_DATA EXTRACTS_.
· · · · ·

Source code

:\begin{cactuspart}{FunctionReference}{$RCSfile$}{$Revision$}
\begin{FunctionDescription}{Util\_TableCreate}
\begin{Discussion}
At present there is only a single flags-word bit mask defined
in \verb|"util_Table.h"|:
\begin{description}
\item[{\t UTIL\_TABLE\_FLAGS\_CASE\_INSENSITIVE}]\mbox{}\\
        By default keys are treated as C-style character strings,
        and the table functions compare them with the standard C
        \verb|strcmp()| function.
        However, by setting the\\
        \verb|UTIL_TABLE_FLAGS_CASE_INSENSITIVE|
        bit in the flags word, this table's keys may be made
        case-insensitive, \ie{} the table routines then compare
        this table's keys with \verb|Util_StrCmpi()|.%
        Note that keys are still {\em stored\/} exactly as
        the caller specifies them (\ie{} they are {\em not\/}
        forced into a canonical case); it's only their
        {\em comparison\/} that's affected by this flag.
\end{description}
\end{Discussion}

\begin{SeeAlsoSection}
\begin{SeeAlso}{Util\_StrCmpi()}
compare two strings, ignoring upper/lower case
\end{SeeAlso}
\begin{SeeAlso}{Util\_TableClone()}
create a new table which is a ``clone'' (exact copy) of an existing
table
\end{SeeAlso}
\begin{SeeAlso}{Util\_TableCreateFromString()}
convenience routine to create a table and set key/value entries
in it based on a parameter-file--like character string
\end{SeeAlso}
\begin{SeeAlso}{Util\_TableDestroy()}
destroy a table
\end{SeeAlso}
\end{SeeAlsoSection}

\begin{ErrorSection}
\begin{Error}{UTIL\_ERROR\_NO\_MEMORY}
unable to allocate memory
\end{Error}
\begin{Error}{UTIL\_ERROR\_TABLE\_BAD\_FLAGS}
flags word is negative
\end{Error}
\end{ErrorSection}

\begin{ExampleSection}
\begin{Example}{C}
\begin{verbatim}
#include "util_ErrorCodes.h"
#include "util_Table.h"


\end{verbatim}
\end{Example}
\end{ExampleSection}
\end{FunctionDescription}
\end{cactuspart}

· · · · ·

_ASSIGNMENT_.
Reproduce the entries in full, exactly as written.

_YOUR RESPONSE_.
Source code

:\begin{cactuspart}{FunctionReference}{$RCSfile$}{$Revision$}
\begin{FunctionDescription}{Util\_TableCreate}
\begin{Discussion}
At present there is only a single flags-word bit mask defined
in \verb|"util_Table.h"|:
\begin{description}
\item[{\t UTIL\_TABLE\_FLAGS\_CASE\_INSENSITIVE}]\mbox{}\\
        By default keys are treated as C-style character strings,
        and the table functions compare them with the standard C
        \verb|strcmp()| function.
        However, by setting the\\
        \verb|UTIL_TABLE_FLAGS_CASE_INSENSITIVE|
        bit in the flags word, this table's keys may be made
        case-insensitive, \ie{} the table routines then compare
        this table's keys with \verb|Util_StrCmpi()|.%
        Note that keys are still {\em stored\/} exactly as
        the caller specifies them (\ie{} they are {\em not\/}
        forced into a canonical case); it's only their
        {\em comparison\/} that's affected by this flag.
\end{description}
\end{Discussion}

\begin{SeeAlsoSection}
\begin{SeeAlso}{Util\_StrCmpi()}
compare two strings, ignoring upper/lower case
\end{SeeAlso}
\begin{SeeAlso}{Util\_TableClone()}
create a new table which is a ``clone'' (exact copy) of an existing
table
\end{SeeAlso}
\begin{SeeAlso}{Util\_TableCreateFromString()}
convenience routine to create a table and set key/value entries
in it based on a parameter-file--like character string
\end{SeeAlso}
\begin{SeeAlso}{Util\_TableDestroy()}
destroy a table
\end{SeeAlso}
\end{SeeAlsoSection}

\begin{ErrorSection}
\begin{Error}{UTIL\_ERROR\_NO\_MEMORY}
unable to allocate memory
\end{Error}
\begin{Error}{UTIL\_ERROR\_TABLE\_BAD\_FLAGS}
flags word is negative
\end{Error}
\end{ErrorSection}

\begin{ExampleSection}
\begin{Example}{C}
\begin{verbatim}
#include "util_ErrorCodes.h"
#include "util_Table.h"


\end{verbatim}
\end{Example}
\end{ExampleSection}
\end{FunctionDescription}
\end{cactuspart}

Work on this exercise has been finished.